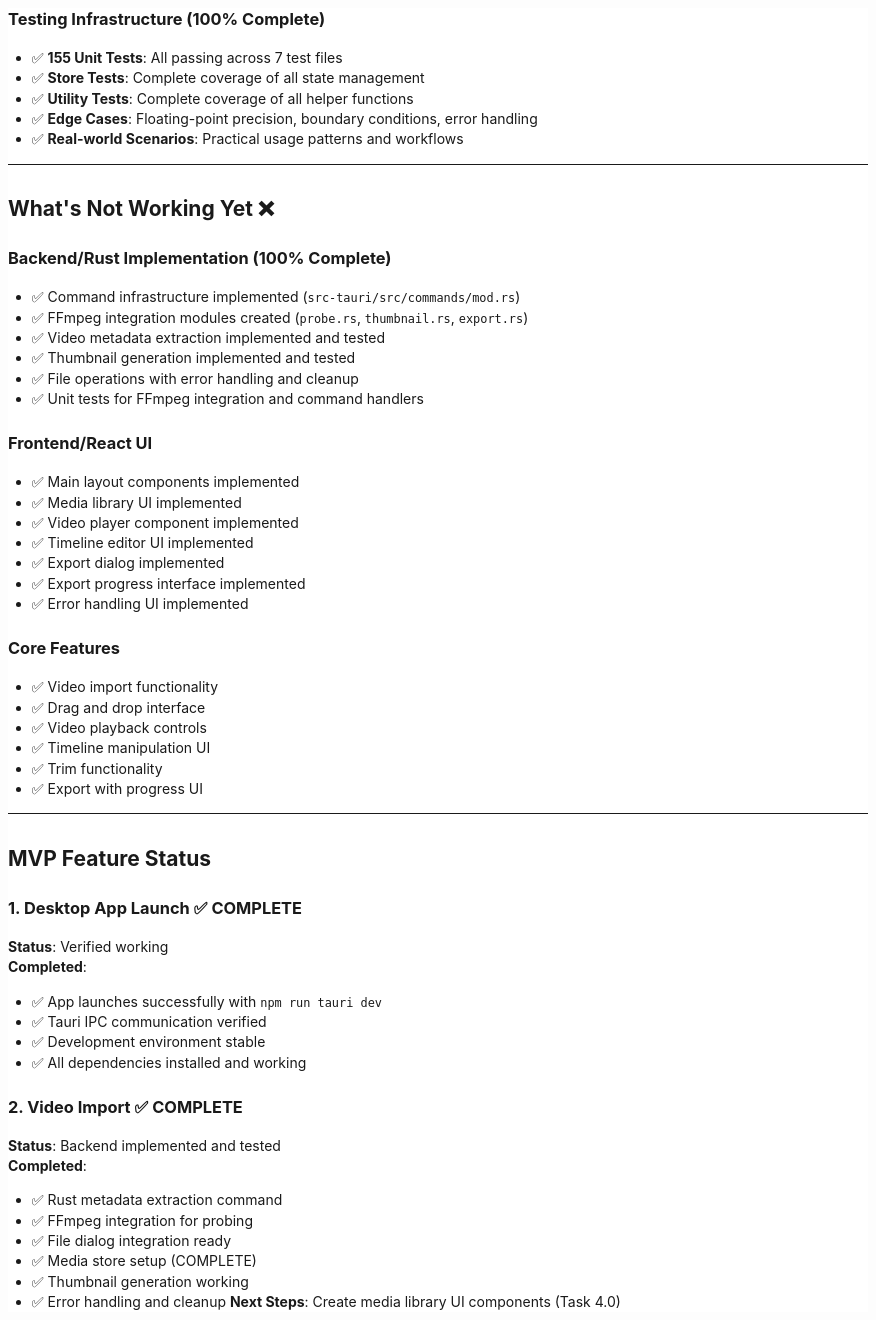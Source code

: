 ### Testing Infrastructure (100% Complete)
- ✅ **155 Unit Tests**: All passing across 7 test files
- ✅ **Store Tests**: Complete coverage of all state management
- ✅ **Utility Tests**: Complete coverage of all helper functions
- ✅ **Edge Cases**: Floating-point precision, boundary conditions, error handling
- ✅ **Real-world Scenarios**: Practical usage patterns and workflows

---

## What's Not Working Yet ❌

### Backend/Rust Implementation (100% Complete)
- ✅ Command infrastructure implemented (`src-tauri/src/commands/mod.rs`)
- ✅ FFmpeg integration modules created (`probe.rs`, `thumbnail.rs`, `export.rs`)
- ✅ Video metadata extraction implemented and tested
- ✅ Thumbnail generation implemented and tested
- ✅ File operations with error handling and cleanup
- ✅ Unit tests for FFmpeg integration and command handlers

### Frontend/React UI
- ✅ Main layout components implemented
- ✅ Media library UI implemented
- ✅ Video player component implemented
- ✅ Timeline editor UI implemented
- ✅ Export dialog implemented
- ✅ Export progress interface implemented
- ✅ Error handling UI implemented

### Core Features
- ✅ Video import functionality
- ✅ Drag and drop interface
- ✅ Video playback controls
- ✅ Timeline manipulation UI
- ✅ Trim functionality
- ✅ Export with progress UI

---

## MVP Feature Status

### 1. Desktop App Launch ✅ COMPLETE
**Status**: Verified working  
**Completed**:
- ✅ App launches successfully with `npm run tauri dev`
- ✅ Tauri IPC communication verified
- ✅ Development environment stable
- ✅ All dependencies installed and working

### 2. Video Import ✅ COMPLETE
**Status**: Backend implemented and tested  
**Completed**:
- ✅ Rust metadata extraction command
- ✅ FFmpeg integration for probing
- ✅ File dialog integration ready
- ✅ Media store setup (COMPLETE)
- ✅ Thumbnail generation working
- ✅ Error handling and cleanup
**Next Steps**: Create media library UI components (Task 4.0)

+---+

* Description of the task *
What you return must match the lines from the top of the data through the line with "### Backend/Rust Implementation" exactly, with the pictures removed.

* Your response *
Source code

: ### Testing Infrastructure (100% Complete)
- ✅ **155 Unit Tests**: All passing across 7 test files
- ✅ **Store Tests**: Complete coverage of all state management
- ✅ **Utility Tests**: Complete coverage of all helper functions
- ✅ **Edge Cases**: Floating-point precision, boundary conditions, error handling
- ✅ **Real-world Scenarios**: Practical usage patterns and workflows

---

## What's Not Working Yet ❌

### Backend/Rust Implementation (100% Complete)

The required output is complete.